“Como sorrir, né, Dona Damiana? Como sorrir?”

Por Priscila Anzoategui

Nunca vi Dona Damiana sorrir. Nesses três anos de convívio com a história de Apyka´i, fui para o tekoha também três vezes, a primeira em 2013, quando conheci a liderança Damiana, foi um momento muito especial, era o meu primeiro contato com uma retomada. Era uma mulher que estava à frente, narrou sua história misturando o guarani com português. Me levou ao cemitério. Estavam acampados no meio da cana, mas havia plantações de abóbora, não tinha quase o que comer. Muitas mulheres e crianças.

Dona Damiana sempre foi para mim um exemplo de mulher que luta, fora dos padrões do feminismo ocidental que não enxerga tais lideranças. Talvez a minha vontade de conhecer a história das mulheres Guarani e Kaiowá tenha surgido nesse dia.

Hoje a expulsaram do seu território tradicional covardemente. O juiz Fábio Kaiut Nunes, da primeira Vara da Justiça Federal de Dourados, um homem, branco, heterossexual, jovem, que foi filiado ao PSDB, expediu a ordem de reintegração de posse. A Polícia Federal chegou às 6:15 da manhã de hoje, dia 06 de julho de 2016, sem avisar a Funai, tampouco as entidades de Direitos Humanos. Todxxs fomos pegos de surpresa.

Vejo as fotos, Dona Damiana carregando seus pertences, crianças sem ter pra onde ir. Acordei cedo e fazia frio, havia neblina. Dona Damiana ocupava um pequeno pedaço de terra, lembro-me que o ano passado foi determinado à União que comprasse um módulo rural para Dona Damiana esperar a demarcação de sua terra, porém, essa mesma União recorreu se recusando a pagar.

Semana passada foi publicada uma portaria estabelecendo um novo GT de estudo de identificação da terra, justamente uma das reivindicações do movimento indígena, para tramitar de uma vez por todas o procedimento administrativo de demarcação do tekoha Apyka´i. Foi uma jogada do Governo Federal para nos acalmar? Era tudo mentira? Como ficam esses estudos? Pra onde Damiana e sua parentela vai ser levada?
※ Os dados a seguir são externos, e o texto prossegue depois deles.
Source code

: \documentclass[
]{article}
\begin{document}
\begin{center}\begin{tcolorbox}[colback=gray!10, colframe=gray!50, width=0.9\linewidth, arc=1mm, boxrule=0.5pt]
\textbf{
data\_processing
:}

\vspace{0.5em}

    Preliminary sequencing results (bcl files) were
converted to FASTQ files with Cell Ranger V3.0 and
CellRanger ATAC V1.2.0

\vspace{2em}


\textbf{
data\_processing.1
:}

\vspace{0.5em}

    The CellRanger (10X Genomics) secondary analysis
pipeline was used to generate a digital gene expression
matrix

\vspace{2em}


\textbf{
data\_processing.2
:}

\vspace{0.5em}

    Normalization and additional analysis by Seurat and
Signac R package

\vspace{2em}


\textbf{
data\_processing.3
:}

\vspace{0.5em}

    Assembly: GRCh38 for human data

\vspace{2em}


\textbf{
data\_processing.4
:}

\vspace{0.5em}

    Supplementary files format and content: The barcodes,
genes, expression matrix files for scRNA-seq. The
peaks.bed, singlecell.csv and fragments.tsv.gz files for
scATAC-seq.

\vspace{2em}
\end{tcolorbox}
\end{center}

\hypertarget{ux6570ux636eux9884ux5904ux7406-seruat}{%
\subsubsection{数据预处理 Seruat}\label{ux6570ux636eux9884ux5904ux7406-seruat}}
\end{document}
A quem interessa expulsar mulheres, crianças e idosos do seu território tradicional?

O agronegócio mata, as ordens de reintegração de posse são ordens etnocidas, como dizia Clastres “O Estado tem por sua natureza ser etnocida”.

Essa lembrança de Dona Damiana nunca ter sorrido me pega sempre, porque estou acostumada a ver os Guarani e Kaiowá sorrindo, apesar de toda violência que sofrem. Como sorrir, né, Dona Damiana? Como sorrir?

dona damiana
Dona Damiana. Foto de Priscila Anzoategui

* * *

“O trator veio e desmanchou as moradias.
Truculento sem deixar vestígios.
Deixou mulheres e crianças sem lar.
Apyka´i é o tekoaharã de Dona Damiana.
Despejo é Genocídio diziam eles.
Os povos originários daquele território.
O Estado essa máquina de moer gente, mata, mata as minorias que são maiorias étnicas.
O trator passa mais uma vez… em cima de sonhos e cosmologias.
Quanto mais se mata simbolicamente, mais os Guarani e Kaiowá resistem.
O Estado tenta exterminar as diferenças;
Enquanto isso há reza em cada tekoha”.